### Task directions:
Only the pictures should be dropped; every line of the data must come back exactly as written.

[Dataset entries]
========

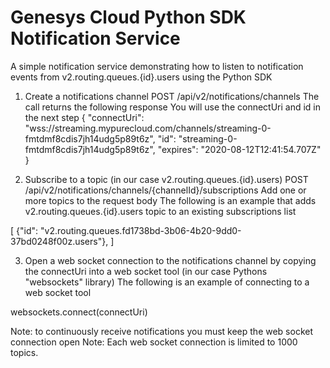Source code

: # Genesys Cloud Python SDK Notification Service

A simple notification service demonstrating how to listen to notification events from v2.routing.queues.{id}.users using the Python SDK

1. Create a notifications channel
POST /api/v2/notifications/channels
The call returns the following response
You will use the connectUri and id in the next step
{
    "connectUri": "wss://streaming.mypurecloud.com/channels/streaming-0-fmtdmf8cdis7jh14udg5p89t6z",
    "id": "streaming-0-fmtdmf8cdis7jh14udg5p89t6z",
    "expires": "2020-08-12T12:41:54.707Z"
}

2. Subscribe to a topic (in our case v2.routing.queues.{id}.users)
POST /api/v2/notifications/channels/{channelId}/subscriptions
Add one or more topics to the request body
The following is an example that adds v2.routing.queues.{id}.users topic to an existing subscriptions list

[
   {"id": "v2.routing.queues.fd1738bd-3b06-4b20-9dd0-37bd0248f00z.users"},
]

3. Open a web socket connection to the notifications channel by copying the connectUri into a web socket tool
(in our case Pythons "websockets" library)
The following is an example of connecting to a web socket tool

websockets.connect(connectUri)

Note: to continuously receive notifications you must keep the web socket connection open
Note: Each web socket connection is limited to 1000 topics.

========

### Solution for this exercise:
Source code

: # Genesys Cloud Python SDK Notification Service

A simple notification service demonstrating how to listen to notification events from v2.routing.queues.{id}.users using the Python SDK

1. Create a notifications channel
POST /api/v2/notifications/channels
The call returns the following response
You will use the connectUri and id in the next step
{
    "connectUri": "wss://streaming.mypurecloud.com/channels/streaming-0-fmtdmf8cdis7jh14udg5p89t6z",
    "id": "streaming-0-fmtdmf8cdis7jh14udg5p89t6z",
    "expires": "2020-08-12T12:41:54.707Z"
}

2. Subscribe to a topic (in our case v2.routing.queues.{id}.users)
POST /api/v2/notifications/channels/{channelId}/subscriptions
Add one or more topics to the request body
The following is an example that adds v2.routing.queues.{id}.users topic to an existing subscriptions list

[
   {"id": "v2.routing.queues.fd1738bd-3b06-4b20-9dd0-37bd0248f00z.users"},
]

3. Open a web socket connection to the notifications channel by copying the connectUri into a web socket tool
(in our case Pythons "websockets" library)
The following is an example of connecting to a web socket tool

websockets.connect(connectUri)

Note: to continuously receive notifications you must keep the web socket connection open
Note: Each web socket connection is limited to 1000 topics.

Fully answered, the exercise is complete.